どうやら誰もが大量に使いまくるアイテムなら需要に気を配らなくてもよさそうだ。まあ、魔力をどの程度消費してどの程度の数を生産できるのか、それだけが問題かな。私の新しい体のスペックに期待する他はないか。
「ありがとうございますローズさん。調合から始めてみようと思います」
「ええー!? スーちゃんスーちゃん、やっぱり調理にしない? さっき飲んだジュースだって調理で作ってるんだよ? 材料だけあればその場でパッと作れちゃうなんて便利だと思うけどなあ」
「スキルは一人に一つまでー、なんて決まりはないのよー? 両方覚えちゃえばいいんじゃないかしらー? 色々作れる職人は重宝されるわよー?」
「あ、そっかそっか。ふふーん、これでスーちゃんさえ連れて行けば町の外での食糧事情が改善されるわー!!」
「いいですけど、調合が優先で、ある程度形になって余裕が出来てからその次にですよ? まずは生活費を稼ぐ事、それが第一なんですから」
「スノーちゃんしっかりしてるわー。

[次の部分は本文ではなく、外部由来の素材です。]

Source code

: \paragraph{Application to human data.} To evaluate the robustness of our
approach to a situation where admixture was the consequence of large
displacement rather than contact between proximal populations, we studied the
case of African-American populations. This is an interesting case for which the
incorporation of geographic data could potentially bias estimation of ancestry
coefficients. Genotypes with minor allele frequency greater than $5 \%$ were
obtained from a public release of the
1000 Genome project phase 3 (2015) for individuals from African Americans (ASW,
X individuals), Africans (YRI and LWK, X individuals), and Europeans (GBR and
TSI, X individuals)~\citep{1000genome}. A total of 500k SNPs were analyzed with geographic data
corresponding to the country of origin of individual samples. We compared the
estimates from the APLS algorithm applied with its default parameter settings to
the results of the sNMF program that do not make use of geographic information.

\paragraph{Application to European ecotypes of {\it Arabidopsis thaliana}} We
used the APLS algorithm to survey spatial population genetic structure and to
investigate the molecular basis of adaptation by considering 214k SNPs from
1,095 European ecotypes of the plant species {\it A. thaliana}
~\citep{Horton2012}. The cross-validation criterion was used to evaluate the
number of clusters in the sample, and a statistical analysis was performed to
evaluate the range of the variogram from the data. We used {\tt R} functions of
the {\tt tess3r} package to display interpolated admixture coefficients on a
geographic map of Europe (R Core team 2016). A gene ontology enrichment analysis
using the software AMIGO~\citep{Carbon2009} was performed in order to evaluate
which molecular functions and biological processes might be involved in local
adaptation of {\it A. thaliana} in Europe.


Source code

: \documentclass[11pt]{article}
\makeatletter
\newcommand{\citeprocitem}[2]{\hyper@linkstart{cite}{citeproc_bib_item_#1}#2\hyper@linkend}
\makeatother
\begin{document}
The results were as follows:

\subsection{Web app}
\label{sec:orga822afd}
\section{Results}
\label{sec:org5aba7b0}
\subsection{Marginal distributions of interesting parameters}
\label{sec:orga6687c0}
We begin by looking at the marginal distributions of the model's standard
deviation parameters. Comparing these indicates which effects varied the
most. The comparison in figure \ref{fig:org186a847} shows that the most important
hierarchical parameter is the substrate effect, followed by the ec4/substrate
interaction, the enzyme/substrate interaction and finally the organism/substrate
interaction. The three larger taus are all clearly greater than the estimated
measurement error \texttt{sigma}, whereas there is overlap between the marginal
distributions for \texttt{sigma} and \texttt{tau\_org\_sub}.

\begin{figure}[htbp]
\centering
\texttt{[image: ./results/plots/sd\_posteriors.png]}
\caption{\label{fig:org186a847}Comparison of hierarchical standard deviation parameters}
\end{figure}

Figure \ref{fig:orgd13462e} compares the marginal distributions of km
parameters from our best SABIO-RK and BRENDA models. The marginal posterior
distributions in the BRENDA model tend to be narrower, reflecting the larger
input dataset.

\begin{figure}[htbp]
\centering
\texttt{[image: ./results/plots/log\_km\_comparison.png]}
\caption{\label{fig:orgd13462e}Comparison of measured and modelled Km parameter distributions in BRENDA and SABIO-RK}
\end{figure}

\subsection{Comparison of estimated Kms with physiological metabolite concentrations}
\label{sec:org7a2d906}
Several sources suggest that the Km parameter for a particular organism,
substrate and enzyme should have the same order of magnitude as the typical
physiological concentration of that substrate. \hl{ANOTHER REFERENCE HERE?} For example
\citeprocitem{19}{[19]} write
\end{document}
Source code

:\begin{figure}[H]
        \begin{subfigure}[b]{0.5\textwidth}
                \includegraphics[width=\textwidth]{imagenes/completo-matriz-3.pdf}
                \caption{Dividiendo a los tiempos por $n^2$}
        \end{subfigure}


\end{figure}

頑張ってねー、お姉さんもいつでも相談に乗ってあげるからー、毎日でも来てねー?」
「薬草の採取の付き添いとかはお姉ちゃんに任せてね!! ポーション代も浮いて助かるわー!!」
「あ、お友達価格で販売しますからね」
「えー?」「ちゃっかりしてるわー。うふふ」
おっぱいその2 ローズ
ウェーブがかった桃色の腰まであるロングヘア。
カリンに匹敵する巨乳。見た目年齢は二十代前半といったところ。
後は特に決めてません。胸元が大きく開いた服を着ている、くらいですね。